What you have to do:
Below are some records; output all of them exactly.

Task input:
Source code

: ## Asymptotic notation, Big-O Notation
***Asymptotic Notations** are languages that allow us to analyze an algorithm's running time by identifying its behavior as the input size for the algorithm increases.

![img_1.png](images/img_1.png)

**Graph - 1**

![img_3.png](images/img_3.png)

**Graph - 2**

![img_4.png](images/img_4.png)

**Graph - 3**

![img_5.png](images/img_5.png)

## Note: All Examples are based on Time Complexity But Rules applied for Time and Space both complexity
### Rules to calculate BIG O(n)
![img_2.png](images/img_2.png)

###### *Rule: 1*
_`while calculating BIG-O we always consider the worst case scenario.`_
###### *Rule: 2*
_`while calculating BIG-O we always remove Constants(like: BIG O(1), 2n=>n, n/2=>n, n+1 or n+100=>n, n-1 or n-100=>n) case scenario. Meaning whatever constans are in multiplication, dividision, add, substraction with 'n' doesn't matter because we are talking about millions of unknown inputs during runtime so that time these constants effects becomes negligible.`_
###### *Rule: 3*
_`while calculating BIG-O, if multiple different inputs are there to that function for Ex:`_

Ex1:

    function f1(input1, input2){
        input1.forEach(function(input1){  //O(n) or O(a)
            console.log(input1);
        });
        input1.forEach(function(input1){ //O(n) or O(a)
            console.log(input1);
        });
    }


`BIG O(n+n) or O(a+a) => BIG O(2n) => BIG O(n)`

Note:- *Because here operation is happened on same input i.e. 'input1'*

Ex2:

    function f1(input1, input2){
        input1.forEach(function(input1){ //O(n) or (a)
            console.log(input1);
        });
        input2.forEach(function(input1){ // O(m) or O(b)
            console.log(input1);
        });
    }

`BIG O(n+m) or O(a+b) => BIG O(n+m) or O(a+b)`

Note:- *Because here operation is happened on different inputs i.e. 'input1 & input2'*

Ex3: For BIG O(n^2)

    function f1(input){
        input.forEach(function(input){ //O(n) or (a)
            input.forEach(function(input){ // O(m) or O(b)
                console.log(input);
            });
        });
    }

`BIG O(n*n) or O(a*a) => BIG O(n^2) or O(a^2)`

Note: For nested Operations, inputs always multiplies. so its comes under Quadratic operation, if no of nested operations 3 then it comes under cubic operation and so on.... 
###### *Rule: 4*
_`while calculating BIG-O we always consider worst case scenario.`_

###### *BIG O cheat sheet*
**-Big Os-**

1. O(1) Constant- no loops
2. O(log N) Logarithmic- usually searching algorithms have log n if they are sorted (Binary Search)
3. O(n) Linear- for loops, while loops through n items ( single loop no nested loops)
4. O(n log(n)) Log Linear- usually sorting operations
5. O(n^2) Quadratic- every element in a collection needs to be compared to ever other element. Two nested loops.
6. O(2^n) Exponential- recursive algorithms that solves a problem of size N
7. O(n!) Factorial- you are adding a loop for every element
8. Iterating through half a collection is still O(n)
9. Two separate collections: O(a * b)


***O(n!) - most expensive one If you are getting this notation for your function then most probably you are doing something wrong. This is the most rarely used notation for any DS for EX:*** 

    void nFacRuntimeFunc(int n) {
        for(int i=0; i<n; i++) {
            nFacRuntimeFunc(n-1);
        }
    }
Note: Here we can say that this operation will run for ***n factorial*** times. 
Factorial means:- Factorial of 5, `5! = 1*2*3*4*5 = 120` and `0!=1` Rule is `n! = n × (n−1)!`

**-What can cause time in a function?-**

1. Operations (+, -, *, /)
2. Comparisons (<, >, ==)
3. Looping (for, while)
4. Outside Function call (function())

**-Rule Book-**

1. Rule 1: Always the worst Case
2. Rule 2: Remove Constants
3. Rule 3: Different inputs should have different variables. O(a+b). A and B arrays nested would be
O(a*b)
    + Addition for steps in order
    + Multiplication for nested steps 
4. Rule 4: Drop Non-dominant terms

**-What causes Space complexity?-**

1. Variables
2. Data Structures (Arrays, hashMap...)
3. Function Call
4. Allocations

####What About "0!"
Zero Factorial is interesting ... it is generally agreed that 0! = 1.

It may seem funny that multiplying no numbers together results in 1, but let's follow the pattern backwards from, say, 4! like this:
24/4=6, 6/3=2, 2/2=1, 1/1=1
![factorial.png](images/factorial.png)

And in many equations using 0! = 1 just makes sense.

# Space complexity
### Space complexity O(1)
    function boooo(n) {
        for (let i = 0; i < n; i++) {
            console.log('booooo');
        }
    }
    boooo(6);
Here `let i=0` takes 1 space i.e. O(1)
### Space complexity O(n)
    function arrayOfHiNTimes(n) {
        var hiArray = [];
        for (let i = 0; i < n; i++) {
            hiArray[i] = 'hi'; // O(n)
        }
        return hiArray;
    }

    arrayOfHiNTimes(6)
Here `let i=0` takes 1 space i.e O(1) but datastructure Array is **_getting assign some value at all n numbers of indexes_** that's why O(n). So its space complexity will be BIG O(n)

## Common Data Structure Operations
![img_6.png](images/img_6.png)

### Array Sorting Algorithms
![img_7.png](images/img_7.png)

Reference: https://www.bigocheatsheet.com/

Answer to this exercise:
Source code

: ## Asymptotic notation, Big-O Notation
***Asymptotic Notations** are languages that allow us to analyze an algorithm's running time by identifying its behavior as the input size for the algorithm increases.

![img_1.png](images/img_1.png)

**Graph - 1**

![img_3.png](images/img_3.png)

**Graph - 2**

![img_4.png](images/img_4.png)

**Graph - 3**

![img_5.png](images/img_5.png)

## Note: All Examples are based on Time Complexity But Rules applied for Time and Space both complexity
### Rules to calculate BIG O(n)
![img_2.png](images/img_2.png)

###### *Rule: 1*
_`while calculating BIG-O we always consider the worst case scenario.`_
###### *Rule: 2*
_`while calculating BIG-O we always remove Constants(like: BIG O(1), 2n=>n, n/2=>n, n+1 or n+100=>n, n-1 or n-100=>n) case scenario. Meaning whatever constans are in multiplication, dividision, add, substraction with 'n' doesn't matter because we are talking about millions of unknown inputs during runtime so that time these constants effects becomes negligible.`_
###### *Rule: 3*
_`while calculating BIG-O, if multiple different inputs are there to that function for Ex:`_

Ex1:

    function f1(input1, input2){
        input1.forEach(function(input1){  //O(n) or O(a)
            console.log(input1);
        });
        input1.forEach(function(input1){ //O(n) or O(a)
            console.log(input1);
        });
    }


`BIG O(n+n) or O(a+a) => BIG O(2n) => BIG O(n)`

Note:- *Because here operation is happened on same input i.e. 'input1'*

Ex2:

    function f1(input1, input2){
        input1.forEach(function(input1){ //O(n) or (a)
            console.log(input1);
        });
        input2.forEach(function(input1){ // O(m) or O(b)
            console.log(input1);
        });
    }

`BIG O(n+m) or O(a+b) => BIG O(n+m) or O(a+b)`

Note:- *Because here operation is happened on different inputs i.e. 'input1 & input2'*

Ex3: For BIG O(n^2)

    function f1(input){
        input.forEach(function(input){ //O(n) or (a)
            input.forEach(function(input){ // O(m) or O(b)
                console.log(input);
            });
        });
    }

`BIG O(n*n) or O(a*a) => BIG O(n^2) or O(a^2)`

Note: For nested Operations, inputs always multiplies. so its comes under Quadratic operation, if no of nested operations 3 then it comes under cubic operation and so on.... 
###### *Rule: 4*
_`while calculating BIG-O we always consider worst case scenario.`_

###### *BIG O cheat sheet*
**-Big Os-**

1. O(1) Constant- no loops
2. O(log N) Logarithmic- usually searching algorithms have log n if they are sorted (Binary Search)
3. O(n) Linear- for loops, while loops through n items ( single loop no nested loops)
4. O(n log(n)) Log Linear- usually sorting operations
5. O(n^2) Quadratic- every element in a collection needs to be compared to ever other element. Two nested loops.
6. O(2^n) Exponential- recursive algorithms that solves a problem of size N
7. O(n!) Factorial- you are adding a loop for every element
8. Iterating through half a collection is still O(n)
9. Two separate collections: O(a * b)


***O(n!) - most expensive one If you are getting this notation for your function then most probably you are doing something wrong. This is the most rarely used notation for any DS for EX:*** 

    void nFacRuntimeFunc(int n) {
        for(int i=0; i<n; i++) {
            nFacRuntimeFunc(n-1);
        }
    }
Note: Here we can say that this operation will run for ***n factorial*** times. 
Factorial means:- Factorial of 5, `5! = 1*2*3*4*5 = 120` and `0!=1` Rule is `n! = n × (n−1)!`

**-What can cause time in a function?-**

1. Operations (+, -, *, /)
2. Comparisons (<, >, ==)
3. Looping (for, while)
4. Outside Function call (function())

**-Rule Book-**

1. Rule 1: Always the worst Case
2. Rule 2: Remove Constants
3. Rule 3: Different inputs should have different variables. O(a+b). A and B arrays nested would be
O(a*b)
    + Addition for steps in order
    + Multiplication for nested steps 
4. Rule 4: Drop Non-dominant terms

**-What causes Space complexity?-**

1. Variables
2. Data Structures (Arrays, hashMap...)
3. Function Call
4. Allocations

####What About "0!"
Zero Factorial is interesting ... it is generally agreed that 0! = 1.

It may seem funny that multiplying no numbers together results in 1, but let's follow the pattern backwards from, say, 4! like this:
24/4=6, 6/3=2, 2/2=1, 1/1=1
![factorial.png](images/factorial.png)

And in many equations using 0! = 1 just makes sense.

# Space complexity
### Space complexity O(1)
    function boooo(n) {
        for (let i = 0; i < n; i++) {
            console.log('booooo');
        }
    }
    boooo(6);
Here `let i=0` takes 1 space i.e. O(1)
### Space complexity O(n)
    function arrayOfHiNTimes(n) {
        var hiArray = [];
        for (let i = 0; i < n; i++) {
            hiArray[i] = 'hi'; // O(n)
        }
        return hiArray;
    }

    arrayOfHiNTimes(6)
Here `let i=0` takes 1 space i.e O(1) but datastructure Array is **_getting assign some value at all n numbers of indexes_** that's why O(n). So its space complexity will be BIG O(n)

## Common Data Structure Operations
![img_6.png](images/img_6.png)

### Array Sorting Algorithms
![img_7.png](images/img_7.png)

Reference: https://www.bigocheatsheet.com/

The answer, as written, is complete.